I'm trying to figure out how to group elements of a binary matrix based on a given Jaccard distance cutoff. For example, suppose that I have information on the types of food carried by various grocery stores, and I want to group the stores in such a way that each store in the group is at least 30% similar to at least one other store in the same group.

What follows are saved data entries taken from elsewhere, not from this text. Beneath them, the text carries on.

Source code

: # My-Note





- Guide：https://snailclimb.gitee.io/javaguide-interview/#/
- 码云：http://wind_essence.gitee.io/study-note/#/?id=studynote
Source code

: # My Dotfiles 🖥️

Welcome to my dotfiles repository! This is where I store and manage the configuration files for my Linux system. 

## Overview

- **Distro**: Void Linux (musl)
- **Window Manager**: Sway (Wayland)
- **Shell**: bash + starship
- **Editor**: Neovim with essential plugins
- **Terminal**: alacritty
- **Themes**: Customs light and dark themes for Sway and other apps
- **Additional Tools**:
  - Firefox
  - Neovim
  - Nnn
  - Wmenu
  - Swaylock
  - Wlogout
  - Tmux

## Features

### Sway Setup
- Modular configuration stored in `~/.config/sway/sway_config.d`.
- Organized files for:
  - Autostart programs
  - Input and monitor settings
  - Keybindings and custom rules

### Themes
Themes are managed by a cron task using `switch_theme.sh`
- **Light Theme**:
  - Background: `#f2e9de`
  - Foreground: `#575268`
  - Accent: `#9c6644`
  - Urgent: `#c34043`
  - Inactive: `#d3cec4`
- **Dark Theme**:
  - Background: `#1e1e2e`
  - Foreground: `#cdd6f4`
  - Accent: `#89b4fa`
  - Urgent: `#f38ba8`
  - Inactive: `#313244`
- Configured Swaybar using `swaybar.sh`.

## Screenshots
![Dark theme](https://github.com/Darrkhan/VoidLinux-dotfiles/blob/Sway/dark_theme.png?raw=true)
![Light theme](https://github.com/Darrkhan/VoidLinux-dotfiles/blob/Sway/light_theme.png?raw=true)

The input looks like this:
> groceries food1 food2 food3 food4 food5 food6 food7 store1 1 1 0 0 0 0 0 store2 1 0 1 1 0 0 0 store3 1 0 0 1 0 0 0 store4 1 1 0 0 0 0 0 store5 0 0 0 0 1 1 1 store6 0 0 0 0 1 0 1
And I'm able to calculate the Jaccard distances like so:
> d=dist((groceries), method="binary") > d store1 store2 store3 store4 store5 store2 0.7500000 store3 0.6666667 0.3333333 store4 0.0000000 0.7500000 0.6666667 store5 1.0000000 1.0000000 1.0000000 1.0000000 store6 1.0000000 1.0000000 1.0000000 1.0000000 0.3333333
I can eyeball the distance object and see that some of the stores meet my 30% similarity cutoff (Jaccard distance <= 0.7):
store1 & store3 store1 & store4 store2 & store3 store3 & store4 store5 & store6
So I'd like there to be two groups: one made up of stores 1, 2, 3, and 4, and another made up of stores 5 and 6. Eyeballing the distance matrix obviously doesn't scale, though – is there a way to do this automatically?

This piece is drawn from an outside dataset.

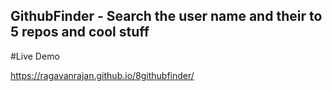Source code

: ## GithubFinder - Search the user name and their to 5 repos and cool stuff 


#Live Demo 


https://ragavanrajan.github.io/8githubfinder/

[I'm particularly interested in being able to do it in R, so if there's an R function that can do it automatically, that would be most useful.]
Best Answer
This is the components you get with single linkage clustering at cutoff 0.7, which is the exact same thing as constructing a graph with edge weight cutoff 0.7 and computing the connected components of that graph.